There is a NI doc online explaining some rookie mistakes in LV:
http://www.ni.com/newsletter/51735/en/
The doc describes that the FSS is useful for benchmarking, the BD:
My question: what about if we put the Tick Count in a subVI at the left and at the right, and giving the exec. order with error wires? Or using a while loop which executes only once (with error wires passing through)?
Are these 3 different ways identical?
Yes you can do all of those things - I think the only thing to bear in mind is that you don't want your benchmarking code to affect the execution speed of the code - otherwise you'll get inaccurate results. If you use the while loop, you'll need to do something to ensure that your second Tick Count executes after your While loop - e.g. with an FSS 
Using the flat sequence structure is OK - it's overuse of it that is a common rookie mistake - trying to force things to execute in a specific order (e.g. if coming from a text based sequential programming language) instead of understanding that this is done by data flow in LabVIEW.

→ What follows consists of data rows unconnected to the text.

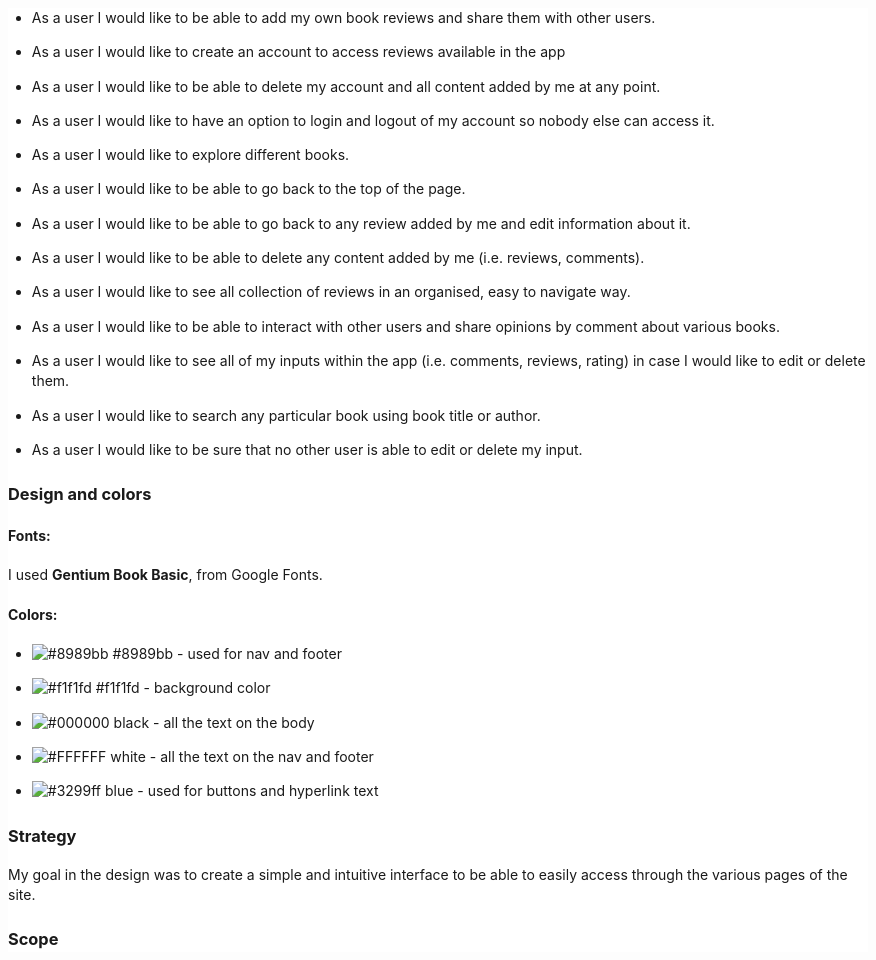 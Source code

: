 - As a user I would like to be able to add my own book reviews and share them with other users.

- As a user I would like to create an account to access reviews available in the app

- As a user I would like to be able to delete my account and all content added by me at any point.

- As a user I would like to have an option to login and logout of my account so nobody else can access it.

- As a user I would like to explore different books.

- As a user I would like to be able to go back to the top of the page.

- As a user I would like to be able to go back to any review added by me and edit information about it.

- As a user I would like to be able to delete any content added by me (i.e. reviews, comments).

- As a user I would like to see all collection of reviews in an organised, easy to navigate way.

- As a user I would like to be able to interact with other users and share opinions by comment about various books.

- As a user I would like to see all of my inputs within the app (i.e. comments, reviews, rating) in case I would like to edit or delete them.

- As a user I would like to search any particular book using book title or author.

- As a user I would like to be sure that no other user is able to edit or delete my input.




### Design and colors

#### Fonts:

I used **Gentium Book Basic**, from Google Fonts.


#### Colors:

* ![#8989bb](https://placehold.it/15/8989bb/000000?text=+) #8989bb - used for nav and footer

* ![#f1f1fd](https://placehold.it/15/f1f1fd/000000?text=+) #f1f1fd - background color

* ![#000000](https://placehold.it/15/000000/000000?text=+) black - all the text on the body

* ![#FFFFFF](https://placehold.it/15/FFFFFF/000000?text=+) white - all the text on the nav and footer

* ![#3299ff](https://placehold.it/15/3299ff/000000?text=+) blue - used for buttons and hyperlink text

### Strategy

My goal in the design was to create a simple and intuitive interface to be able to easily access through the various pages of the site.

### Scope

I think the reason for it is just because the Tick Count VI doesn't have an input so you can't enforce data flow. It's quite common to have a subVI that wraps the tick count VI with error in/out wires.
Actually depending on the precision you want, that example has other issues. Altenbach has a post somewhere that I can't find at the moment that lists out how to best measure the speed of some code. Here are some of the points I remember:
- Turn debugging off in the VI, and turn automatic error handling.
- Inline any subVIs to help speed if possible
- Get a tick count when nothing else is going on, meaning not in parallel with any other code
- Perform the code to be measured, but do not update any front panel indicators. This update happens asynchronously and may make incorrect results
- When inputs are needed, use randomly generated data when possible. The compiler is smart and may try to optimize away results it has seen recently.
- Get a tick count after the code is done when nothing else is going, meaning not in parallel with any other code.
- After getting the tick count a second time, indicators can be updated
- Subtract the time difference between the two ticks.
Without following these steps you'll still get a pretty good idea about how long something takes to do, but when comparing multiple coding techniques for speed, these steps help make a level playing field.